I have few very huge files ~ 2 Billion rows of 130 column(CDR data) in a folder, I have written shell script need to read on each file in a folder and will create a new files based on some logic.
But problem is it's taking time to create a new file due to the size , So i dont want to corrupt the data while one process reading the file when i have concurrent run. So required some mechanism to intimate the process that the files is already in process i.e take the next file to process.
I was thinking on flock but not sure will it help me or not !
Can some one suggest me an idea to implement this process?
The shell script will read the files and create the new files with required column , Example if i have file1.csv contain 120 column my requirement is to create new file only with 30 column.
For the above process i am creating temp files to re-structure the files.
In this case if some one tries to run the shell for the same file it will corrupt the data.
So need to implement file level lock or flag mechanism.
You need to make up your mind what you want to achieve and what restrictions you have to obey.
Can you suppress parallel execution of your script by using e.g. a file in the /var/run directory (which would be easiest)?
Can you (temporarily) move the files acted upon to a different directory?
Can you log the files acted upon and have your script respect this info?
One technique for parallelizing processing on large files is to use GNU parallel.

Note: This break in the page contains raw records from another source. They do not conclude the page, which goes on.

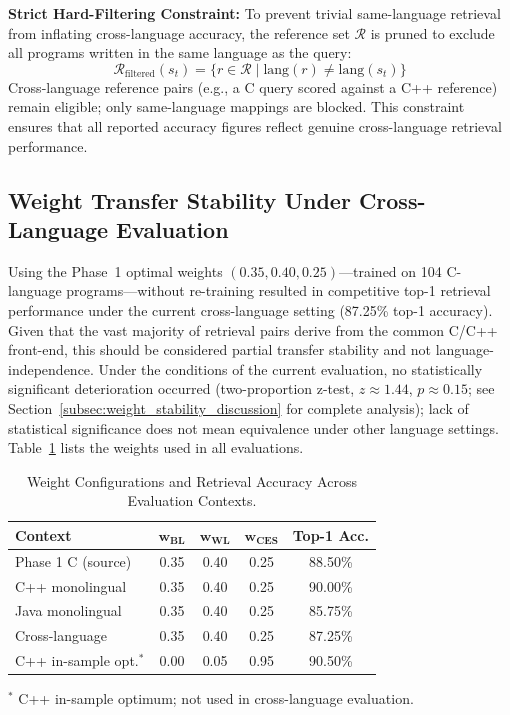 \textbf{Strict Hard-Filtering Constraint:} To prevent trivial same-language retrieval from inflating cross-language accuracy, the reference set $\mathcal{R}$ is pruned to exclude all programs written in the same language as the query:
\begin{equation}
    \mathcal{R}_{\text{filtered}}(s_t) = \{r \in \mathcal{R} \mid \text{lang}(r) \neq \text{lang}(s_t)\}
\end{equation}
Cross-language reference pairs (e.g., a C query scored against a C++ reference) remain eligible; only same-language mappings are blocked. This constraint ensures that all reported accuracy figures reflect genuine cross-language retrieval performance.

\subsection{Weight Transfer Stability Under Cross-Language Evaluation}
\label{subsec:weight_stability}

Using the Phase~1 optimal weights $(0.35, 0.40, 0.25)$---trained on 104 C-language programs---without re-training resulted in competitive top-1 retrieval performance under the current cross-language setting (87.25\% top-1 accuracy). Given that the vast majority of retrieval pairs derive from the common C/C++ front-end, this should be considered partial transfer stability and not language-independence. Under the conditions of the current evaluation, no statistically significant deterioration occurred (two-proportion z-test, $z \approx 1.44$, $p \approx 0.15$; see Section~\ref{subsec:weight_stability_discussion} for complete analysis); lack of statistical significance does not mean equivalence under other language settings. Table~\ref{tab:weight_stability} lists the weights used in all evaluations.
\begin{table}[ht]
\caption{Weight Configurations and Retrieval Accuracy Across Evaluation Contexts.}
\label{tab:weight_stability}
\centering
\begin{tabular}{|l|c|c|c|c|}
\hline
\textbf{Context} & $\boldsymbol{w_{\text{BL}}}$ & $\boldsymbol{w_{\text{WL}}}$ & $\boldsymbol{w_{\text{CES}}}$ & \textbf{Top-1 Acc.} \\
\hline
Phase 1 C (source) & 0.35 & 0.40 & 0.25 & 88.50\% \\
C++ monolingual & 0.35 & 0.40 & 0.25 & 90.00\% \\
Java monolingual & 0.35 & 0.40 & 0.25 & 85.75\% \\
Cross-language & 0.35 & 0.40 & 0.25 & 87.25\% \\
C++ in-sample opt.$^*$ & 0.00 & 0.05 & 0.95 & 90.50\% \\
\hline
\end{tabular}

\vspace{4pt}
{\raggedright \footnotesize $^*$ C++ in-sample optimum; not used in cross-language evaluation.\par}
\vspace{-1em} %
\end{table}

If you are interested in re-arranging the order of fields in a file, say with cut or awk, then parallel can create a sequence of processes to do this in chunks.
Here's an example from the man page:
EXAMPLE: Processing a big file using more cores
To process a big file or some output you can use --pipe to split up the
data into blocks and pipe the blocks into the processing program.
If the program is gzip -9 you can do:
cat bigfile | parallel --pipe --recend '' -k gzip -9 >bigfile.gz
This will split bigfile into blocks of 1 MB and pass that to gzip -9 in
parallel. One gzip will be run per CPU core. The output of gzip -9 will
be kept in order and saved to bigfile.gz
gzip works fine if the output is appended, but some processing does not
work like that - for example sorting. For this GNU parallel can put the
output of each command into a file. This will sort a big file in
parallel:
cat bigfile | parallel --pipe --files sort | parallel -Xj1 sort -m {}
';' rm {} >bigfile.sort
Here bigfile is split into blocks of around 1MB, each block ending in
'\n' (which is the default for --recend). Each block is passed to sort
and the output from sort is saved into files. These files are passed to
the second parallel that runs sort -m on the files before it removes
the files. The output is saved to bigfile.sort.
Note that it covers two cases, the second being where the process cannot do simple appending.